Dietrich countered with Edith Piaf, one of her friends (and some say lovers). She got Piaf’s permission to sing her famous chanson, “La Vie en Rose.” It wasn’t a bad choice, and Hitchcock knew Dietrich could pull off a Piaf song. But he was planning to stage one of the production numbers in its entirety, and for that purpose he wanted a song less familiar to audiences—and more to his taste. Dietrich wasn’t thrilled about ceding a song choice to Hitchcock, but he held fast. After sifting through numerous possibilities, she finally surrendered to “The Laziest Gal in Town.”
Dietrich also had ideas about the script. Hitchcock listened respectfully, and the May and June rewriting continued to enhance her role. But her scenes weren’t stretched out of proportion, as they were for Ingrid Bergman in
Under Capricorn.
It was more as though a spotlight swept down over her in scenes, illuminating an icon.

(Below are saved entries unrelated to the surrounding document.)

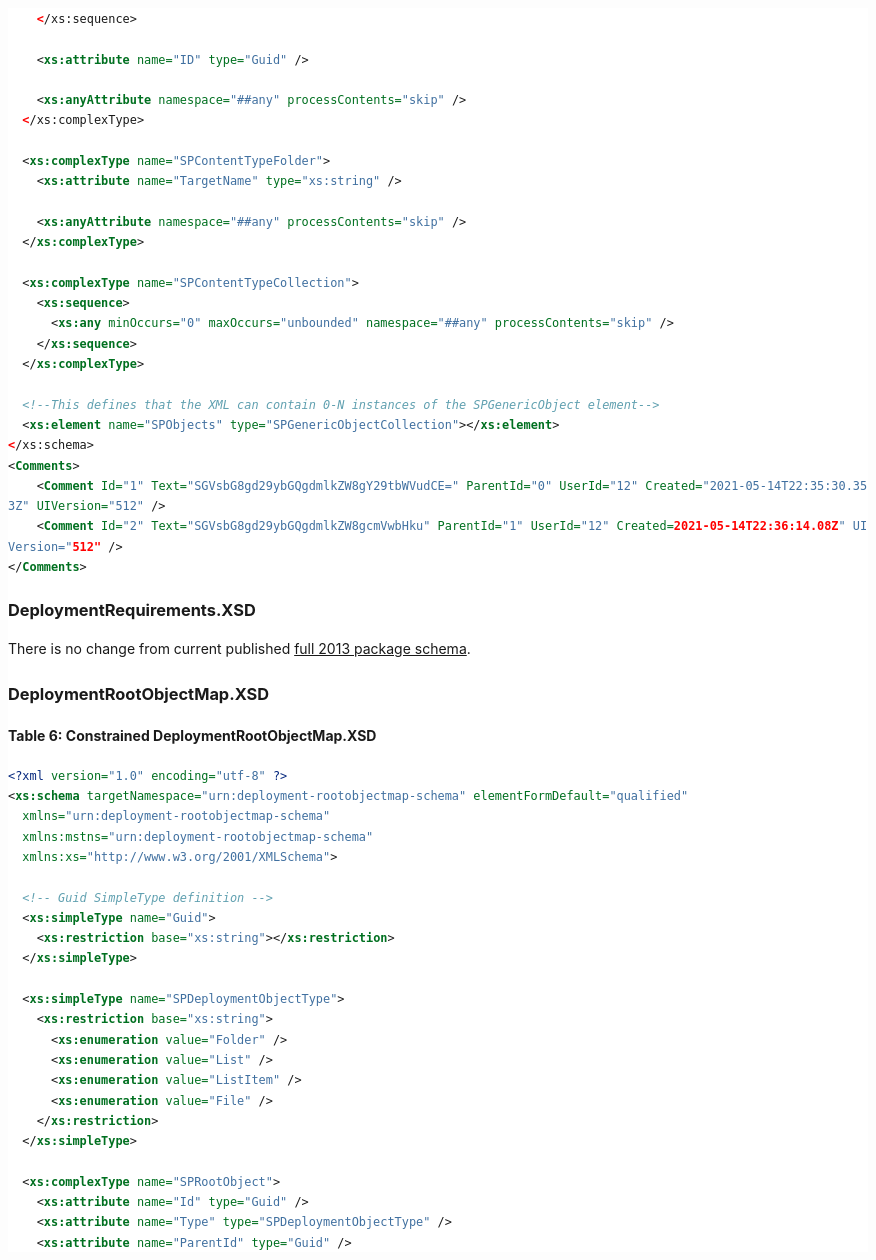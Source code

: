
 ```xml
    </xs:sequence>

    <xs:attribute name="ID" type="Guid" />

    <xs:anyAttribute namespace="##any" processContents="skip" />
  </xs:complexType>

  <xs:complexType name="SPContentTypeFolder">
    <xs:attribute name="TargetName" type="xs:string" />

    <xs:anyAttribute namespace="##any" processContents="skip" />
  </xs:complexType>

  <xs:complexType name="SPContentTypeCollection">
    <xs:sequence>
      <xs:any minOccurs="0" maxOccurs="unbounded" namespace="##any" processContents="skip" />
    </xs:sequence>
  </xs:complexType>

  <!--This defines that the XML can contain 0-N instances of the SPGenericObject element-->
  <xs:element name="SPObjects" type="SPGenericObjectCollection"></xs:element>
</xs:schema>
<Comments>
    <Comment Id="1" Text="SGVsbG8gd29ybGQgdmlkZW8gY29tbWVudCE=" ParentId="0" UserId="12" Created="2021-05-14T22:35:30.353Z" UIVersion="512" />
    <Comment Id="2" Text="SGVsbG8gd29ybGQgdmlkZW8gcmVwbHku" ParentId="1" UserId="12" Created=2021-05-14T22:36:14.08Z" UIVersion="512" />
</Comments>
```

### DeploymentRequirements.XSD

There is no change from current published [full 2013 package schema](../schema/content-migration-schemas.md).

### DeploymentRootObjectMap.XSD

#### Table 6: Constrained DeploymentRootObjectMap.XSD

```xml
<?xml version="1.0" encoding="utf-8" ?>
<xs:schema targetNamespace="urn:deployment-rootobjectmap-schema" elementFormDefault="qualified" 
  xmlns="urn:deployment-rootobjectmap-schema" 
  xmlns:mstns="urn:deployment-rootobjectmap-schema" 
  xmlns:xs="http://www.w3.org/2001/XMLSchema">

  <!-- Guid SimpleType definition -->
  <xs:simpleType name="Guid">
    <xs:restriction base="xs:string"></xs:restriction>
  </xs:simpleType>

  <xs:simpleType name="SPDeploymentObjectType">
    <xs:restriction base="xs:string">
      <xs:enumeration value="Folder" />
      <xs:enumeration value="List" />
      <xs:enumeration value="ListItem" />
      <xs:enumeration value="File" />
    </xs:restriction>
  </xs:simpleType>

  <xs:complexType name="SPRootObject">
    <xs:attribute name="Id" type="Guid" />
    <xs:attribute name="Type" type="SPDeploymentObjectType" />
    <xs:attribute name="ParentId" type="Guid" />
```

Bridie and MacDougall both labored over Dietrich’s scenes, giving her much of “the picture’s best dialogue,” in the words of Steven Bach in his biography of the star. That included her curtain-call soliloquy, after Charlotte is found out as an accomplice to the murder and waits to be taken to jail. Talking to a police guard as she smokes a cigarette backstage, she
complains obliquely about pet dogs, who don’t return their owners’ affections. “When I give all my love and get back treachery and hatred,” she hisses, “it’s—it’s as if my mother has struck me in the face.” It was a great speech expressly tailored for Dietrich.